When considering what insecurity looks like in the life of a pastor, we’ve already discussed Comparison, Compensation, and Competition. These attitudes or expressions demonstrate that our pastors are people too. But there’s more to this discussion than simply admitting that. We have to find ways to prevent these feelings from affecting our behavior because when you act out of insecurity, you can find yourself harming your own ministry efforts.
Now, these previous three are certainly big issues and likely strike a chord with many, but our next such expression of insecurity may be the most common of all. Many pastors reveal their feelings of inadequacy, low self-worth, or their struggle for acceptance through Compulsion.
- COMPULSION You are driven to perform compulsively to gain others’ approval; you are a people-pleaser.
Compulsion is at the core of what we commonly call “workaholism.” Those who demonstrate insecurity in this way simply can’t do enough to ever feel like they are safe in their work. Surely there is one more thing to do, visit to make, or sacrifice that can prove my dedication. Many, many insecure pastors find themselves logging 60-80 hours a week, not because they truly need to do so, but because they are trying to prove themselves worthy of their role or the trust they need to establish. These pastors will respond to virtually any request, no matter how unreasonable, and rationalize their family sacrifice as necessary for the ministry.

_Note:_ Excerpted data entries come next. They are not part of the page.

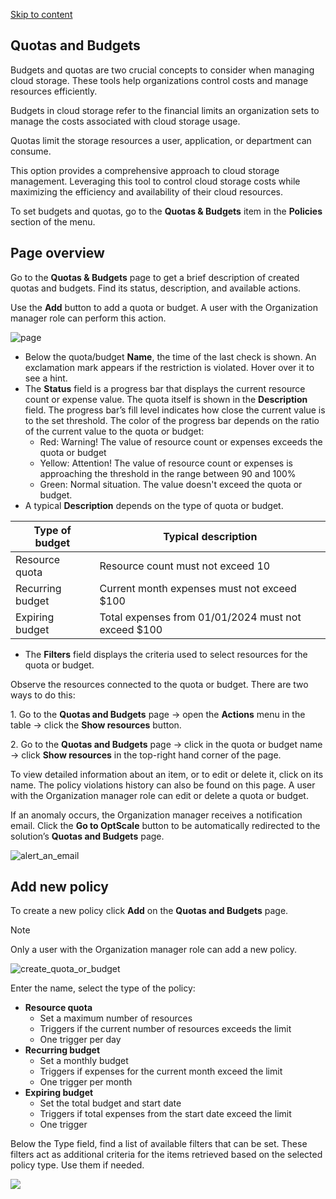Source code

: [Skip to content](https://hystax.com/documentation/optscale/#quotas-and-budgets)

## Quotas and Budgets

Budgets and quotas are two crucial concepts to consider when managing cloud storage. These tools help organizations control costs and manage resources efficiently.

Budgets in cloud storage refer to the financial limits an organization sets to manage the costs associated with cloud storage usage.

Quotas limit the storage resources a user, application, or department can consume.

This option provides a comprehensive approach to cloud storage management. Leveraging this tool to control cloud storage costs while maximizing the efficiency and availability of their cloud resources.

To set budgets and quotas, go to the **Quotas & Budgets** item in the **Policies** section of the menu.

## Page overview

Go to the **Quotas & Budgets** page to get a brief description of created quotas and budgets. Find its status, description, and available actions.

Use the **Add** button to add a quota or budget. A user with the Organization manager role can perform this action.

![page](https://hystax.com/documentation/optscale/_static/screens/quotas_and_budgets/page.png)

- Below the quota/budget **Name**, the time of the last check is shown. An exclamation mark appears if the restriction is violated. Hover over it to see a hint.
- The **Status** field is a progress bar that displays the current resource count or expense value. The quota itself is shown in the **Description** field. The progress bar’s fill level indicates how close the current value is to the set threshold. The color of the progress bar depends on the ratio of the current value to the quota or budget:
	- Red: Warning! The value of resource count or expenses exceeds the quota or budget
	- Yellow: Attention! The value of resource count or expenses is approaching the threshold in the range between 90 and 100%
	- Green: Normal situation. The value doesn't exceed the quota or budget.
- A typical **Description** depends on the type of quota or budget.

| Type of budget | Typical description |
| --- | --- |
| Resource quota | Resource count must not exceed 10 |
| Recurring budget | Current month expenses must not exceed $100 |
| Expiring budget | Total expenses from 01/01/2024 must not exceed $100 |

- The **Filters** field displays the criteria used to select resources for the quota or budget.

Observe the resources connected to the quota or budget. There are two ways to do this:

1\. Go to the **Quotas and Budgets** page → open the **Actions** menu in the table → click the **Show resources** button.

2\. Go to the **Quotas and Budgets** page → click in the quota or budget name → click **Show resources** in the top-right hand corner of the page.

To view detailed information about an item, or to edit or delete it, click on its name. The policy violations history can also be found on this page. A user with the Organization manager role can edit or delete a quota or budget.

If an anomaly occurs, the Organization manager receives a notification email. Click the **Go to OptScale** button to be automatically redirected to the solution’s **Quotas and Budgets** page.

![alert_an_email](https://hystax.com/documentation/optscale/_static/screens/quotas_and_budgets/alert_an_email.png)

## Add new policy

To create a new policy click **Add** on the **Quotas and Budgets** page.

Note

Only a user with the Organization manager role can add a new policy.

![create_quota_or_budget](https://hystax.com/documentation/optscale/_static/screens/quotas_and_budgets/create_quota_or_budget.png)

Enter the name, select the type of the policy:

- **Resource quota**
	- Set a maximum number of resources
	- Triggers if the current number of resources exceeds the limit
	- One trigger per day
- **Recurring budget**
	- Set a monthly budget
	- Triggers if expenses for the current month exceed the limit
	- One trigger per month
- **Expiring budget**
	- Set the total budget and start date
	- Triggers if total expenses from the start date exceed the limit
	- One trigger

Below the Type field, find a list of available filters that can be set. These filters act as additional criteria for the items retrieved based on the selected policy type. Use them if needed.

![](https://hystax.com/documentation/optscale/images/snipp4.svg)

Now, let me say that these pastors are really good guys, but they are caught in a trap that can be impossible to escape. There will never be enough hours in a day to complete every possible task that the congregation might think they require. But these pastors simply can’t say “no” to any addition to the to-do list so they wear themselves out and often burn themselves out, grasping for the approval they need to beat back those insecure feelings.

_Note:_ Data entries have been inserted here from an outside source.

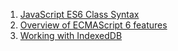 <ol>
    <li>
        <a href="https://coryrylan.com/blog/javascript-es6-class-syntax" target="_blank">
            JavaScript ES6 Class Syntax
        </a>
    </li>
    <li>
        <a href="https://github.com/lukehoban/es6features">
            Overview of ECMAScript 6 features
        </a>
    </li>
    <li>
        <a href="https://developers.google.com/web/ilt/pwa/working-with-indexeddb">
            Working with IndexedDB
        </a>
    </li>
</ol>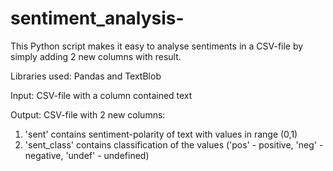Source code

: # sentiment_analysis-
This Python script makes it easy to analyse sentiments in a CSV-file by simply adding 2 new columns with result. 

Libraries used: Pandas and TextBlob 

Input: 
CSV-file with a column contained text 

Output: 
CSV-file with 2 new columns: 
 1) 'sent' contains sentiment-polarity of text with values in range (0,1)
 2) 'sent_class' contains classification of the values ('pos' - positive, 'neg' - negative, 'undef' - undefined)
 

 
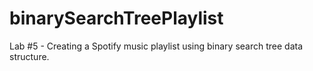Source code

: # binarySearchTreePlaylist
Lab #5 - Creating a Spotify music playlist using binary search tree data structure.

Yes, pastoral ministry requires many sacrifices. Caring for sheep can be a 24/7 kind of job. That’s why insecure pastors are especially vulnerable to Compulsion. They can justify their inhuman schedule as “a part of the job.” But such Compulsion fails to demonstrate trust in God. These pastors struggle to take a day off or ever put their family ahead of the church’s needs. They often live as though everything depends on their efforts or feel that if they don’t take every action, the stability they’ve built will crumble around them.
And a compulsive pastor proves unhealthy for the church too. The next leader will find that their predecessor allowed “the sheep” to become lazy and unable to do ministry themselves. Pastors who do it all end up with sheep that do very little—and the next pastor will unknowingly walk into a set of unrealistic expectations.
Danger: Your flesh takes control and you risk burnout due to impure motives and unrealistic expectations.
Example: Luke 10 (Martha)
- You become distracted from “big picture” priorities, being consumed by your own performance.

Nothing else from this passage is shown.